Thursday, April 19, 2007

Missile Gap, by Charles Stross


The year is now 1973. Just as the Cuban Missile Crisis was heating up something happened. The Earth, once a sphere, is now flat. The balance of power of the Cold War has shifted because the nuclear deterrent of the United States was predicated on being able to launch a missile over the North Pole and then south to Moscow. With the Flat Earth this is impossible and the Communist Soviet Union has spread its power and influence across Europe with only the United Kingdom holding out, but even that is weakening. Democracy has fallen across the flats like dominoes. The world has done more than flatten itself out, however. Sail to the East from Siberia or to the West from California and thousands of miles out there are new continents not populated by humans. The Earth has been changed, or perhaps moved.

In Charles Stross's novella Missile Gap we are introduced to a situation where what appears to be Communist plots and infiltration is far more than what it seems to be, where the manifest destinies of two empires now have new frontiers to expand the worldviews of democracy and socialism, and where there is the very real danger of some sort of alien threat because unknown beings of unimaginable power had to have been the ones to have changed Earth. Stross touches upon a combination of storylines to advance Missile Gap: a political one, and explorations from the Soviets and Americans about what exactly is on these new massive continents. What has really happened to Earth is a shocker and the ramifications go well beyond the political for our future.

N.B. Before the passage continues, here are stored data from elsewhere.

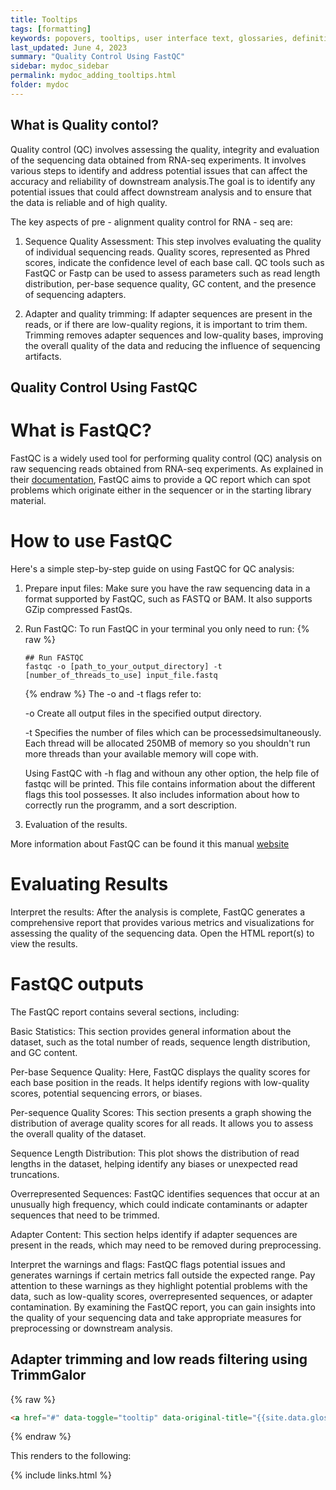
 ```yaml
---
title: Tooltips
tags: [formatting]
keywords: popovers, tooltips, user interface text, glossaries, definitions
last_updated: June 4, 2023 
summary: "Quality Control Using FastQC"
sidebar: mydoc_sidebar
permalink: mydoc_adding_tooltips.html
folder: mydoc
---
```


## What is Quality contol?

Quality control (QC) involves assessing the quality, integrity and evaluation of the sequencing data obtained from RNA-seq experiments. It involves various 
steps to identify and address potential issues that can affect the accuracy and reliability of downstream analysis.The goal is to identify any potential issues 
that could affect downstream analysis and to ensure that the data is reliable and of high quality. 

The key aspects of pre - alignment quality control for RNA - seq are:

  1. Sequence Quality Assessment: This step involves evaluating the quality of individual sequencing reads. Quality scores, represented as Phred scores, 
     indicate the confidence level of each base call. QC tools such as FastQC or Fastp can be used to assess parameters such as read length distribution, 
     per-base sequence quality, GC content, and the presence of sequencing adapters.

  2. Adapter and quality trimming: If adapter sequences are present in the reads, or if there are low-quality regions, it is important to trim them. 
     Trimming removes adapter sequences and low-quality bases, improving the overall quality of the data and reducing the influence of sequencing artifacts.

## Quality Control Using FastQC

# What is FastQC?

FastQC is a widely used tool for performing quality control (QC) analysis on raw sequencing reads obtained from RNA-seq experiments. As explained in their [documentation](https://www.bioinformatics.babraham.ac.uk/projects/fastqc/Help/1%20Introduction/1.1%20What%20is%20FastQC.html),
FastQC aims to provide a QC report which can spot problems which originate either in the sequencer or in the starting library material.

# How to use FastQC

Here's a simple step-by-step guide on using FastQC for QC analysis:

  1. Prepare input files: Make sure you have the raw sequencing data in a format supported by FastQC, such as FASTQ or BAM. It also supports GZip compressed FastQs.

  2. Run FastQC: To run FastQC in your terminal you only need to run:
      {% raw %}
      ```
      ## Run FASTQC
      fastqc -o [path_to_your_output_directory] -t [number_of_threads_to_use] input_file.fastq
      ```
      {% endraw %}
     The -o and -t flags refer to:
     
      -o Create all output files in the specified output directory.
     
      -t Specifies the number of files which can be processedsimultaneously.  
         Each thread will be allocated 250MB of memory so you shouldn't run more threads than your available memory will cope with.
      
     Using FastQC with -h flag and withoun any other option, the help file of fastqc will be printed. This file contains information about the different flags 
     this tool possesses. It also includes information about how to correctly run the programm, and a sort description.
   
   3. Evaluation of the results.

More information about FastQC can be found it this manual [website](https://dnacore.missouri.edu/PDF/FastQC_Manual.pdf)

# Evaluating Results
   
   
   

Interpret the results: After the analysis is complete, FastQC generates a comprehensive report that provides various metrics and visualizations 
for assessing the quality of the sequencing data. 
Open the HTML report(s) to view the results.

# FastQC outputs

The FastQC report contains several sections, including:

Basic Statistics: This section provides general information about the dataset, such as the total number of reads, sequence length distribution, and GC content.

Per-base Sequence Quality: Here, FastQC displays the quality scores for each base position in the reads. 
It helps identify regions with low-quality scores, potential sequencing errors, or biases.

Per-sequence Quality Scores: This section presents a graph showing the distribution of average quality scores for all reads. 
It allows you to assess the overall quality of the dataset.

Sequence Length Distribution: This plot shows the distribution of read lengths in the dataset, helping identify any biases or unexpected read truncations.

Overrepresented Sequences: FastQC identifies sequences that occur at an unusually high frequency, which could indicate contaminants or adapter sequences that 
need to be trimmed.

Adapter Content: This section helps identify if adapter sequences are present in the reads, which may need to be removed during preprocessing.

Interpret the warnings and flags: FastQC flags potential issues and generates warnings if certain metrics fall outside the expected range. 
Pay attention to these warnings as they highlight potential problems with the data, such as low-quality scores, overrepresented sequences, 
or adapter contamination.
By examining the FastQC report, you can gain insights into the quality of your sequencing data 
and take appropriate measures for preprocessing or downstream analysis.





## Adapter trimming and low reads filtering using TrimmGalor








{% raw %}
```html
<a href="#" data-toggle="tooltip" data-original-title="{{site.data.glossary.jekyll_platform}}">Jekyll</a> is my favorite tool for building websites.
```
{% endraw %}

This renders to the following:














{% include links.html %}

Knowing that this novella first appeared in Gardner Dozois's themed anthology One Million A.D. provides a very different mindset for what sort of story Stross is telling than if the reader goes in blind. This vision of an alternate past is actually a vision of the future and though there is a bit of disjointedness as several of the storylines do not truly intersect, the combination of viewpoints provides a broad view of the impact of this world change that would not be possible with a single viewpoint narrative. References to real life political and science figures like Carl Sagan and President (!) Robert McNamara grounds the novel in a sense of reality in this unreal setting. While some readers may be disappointed in the lack of emotional depth or full exploration of the political (or alien) aspects of Missile Gap, this novella shows another part of the true range of Charles Stross as a storyteller as he is able to move between different styles of speculative fiction with ease and tell a masterful story each time. Weighing in at fewer than one hundred pages, Missile Gap is quite the work of creativity.